TASK OBJECTIVE:
In the entries below, find each line with the word "Testing" and return it.

========================================

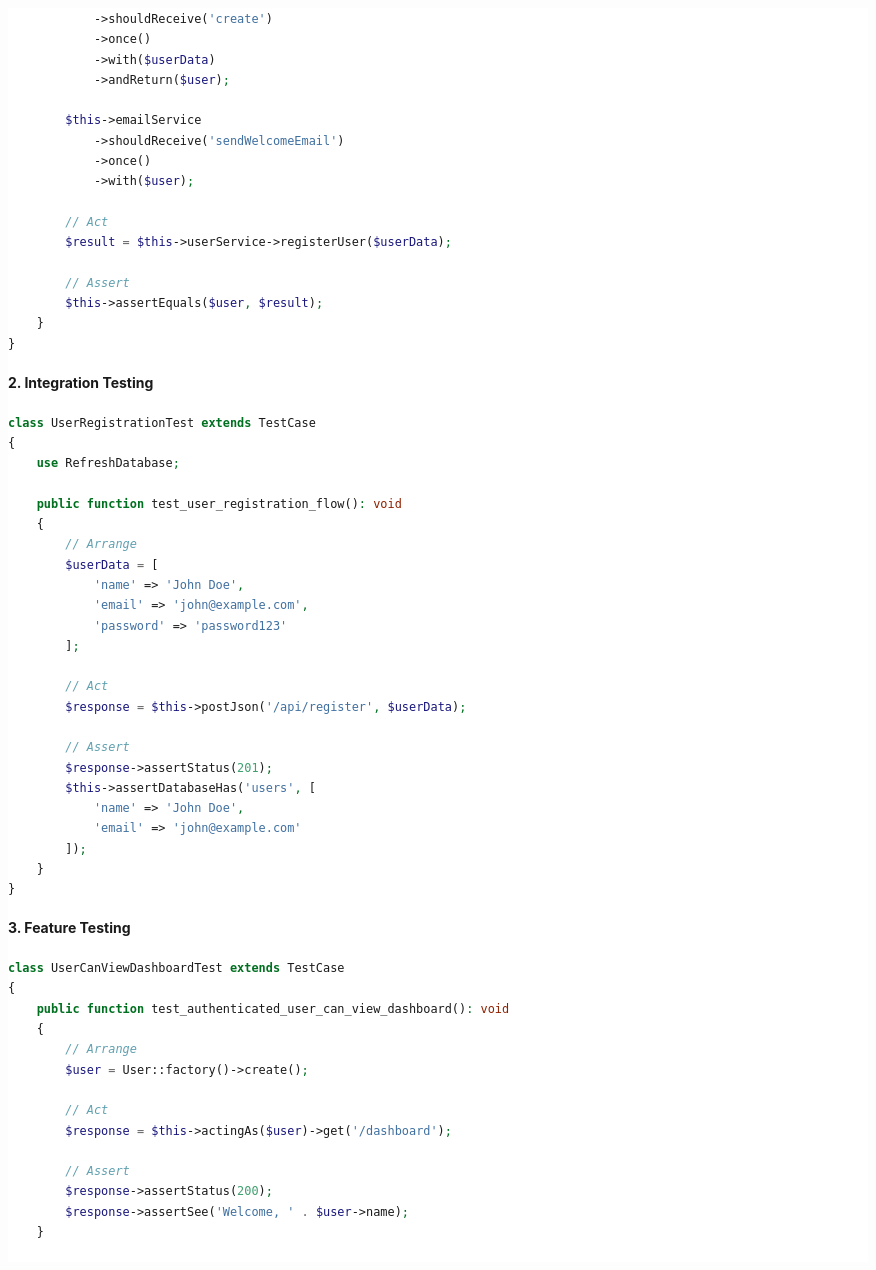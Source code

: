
 ```php
            ->shouldReceive('create')
            ->once()
            ->with($userData)
            ->andReturn($user);
            
        $this->emailService
            ->shouldReceive('sendWelcomeEmail')
            ->once()
            ->with($user);
        
        // Act
        $result = $this->userService->registerUser($userData);
        
        // Assert
        $this->assertEquals($user, $result);
    }
}
```

#### 2. **Integration Testing**
```php
class UserRegistrationTest extends TestCase
{
    use RefreshDatabase;
    
    public function test_user_registration_flow(): void
    {
        // Arrange
        $userData = [
            'name' => 'John Doe',
            'email' => 'john@example.com',
            'password' => 'password123'
        ];
        
        // Act
        $response = $this->postJson('/api/register', $userData);
        
        // Assert
        $response->assertStatus(201);
        $this->assertDatabaseHas('users', [
            'name' => 'John Doe',
            'email' => 'john@example.com'
        ]);
    }
}
```

#### 3. **Feature Testing**
```php
class UserCanViewDashboardTest extends TestCase
{
    public function test_authenticated_user_can_view_dashboard(): void
    {
        // Arrange
        $user = User::factory()->create();
        
        // Act
        $response = $this->actingAs($user)->get('/dashboard');
        
        // Assert
        $response->assertStatus(200);
        $response->assertSee('Welcome, ' . $user->name);
    }
    
```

========================================

EXERCISE ANSWER:
#### 2. **Integration Testing**
#### 3. **Feature Testing**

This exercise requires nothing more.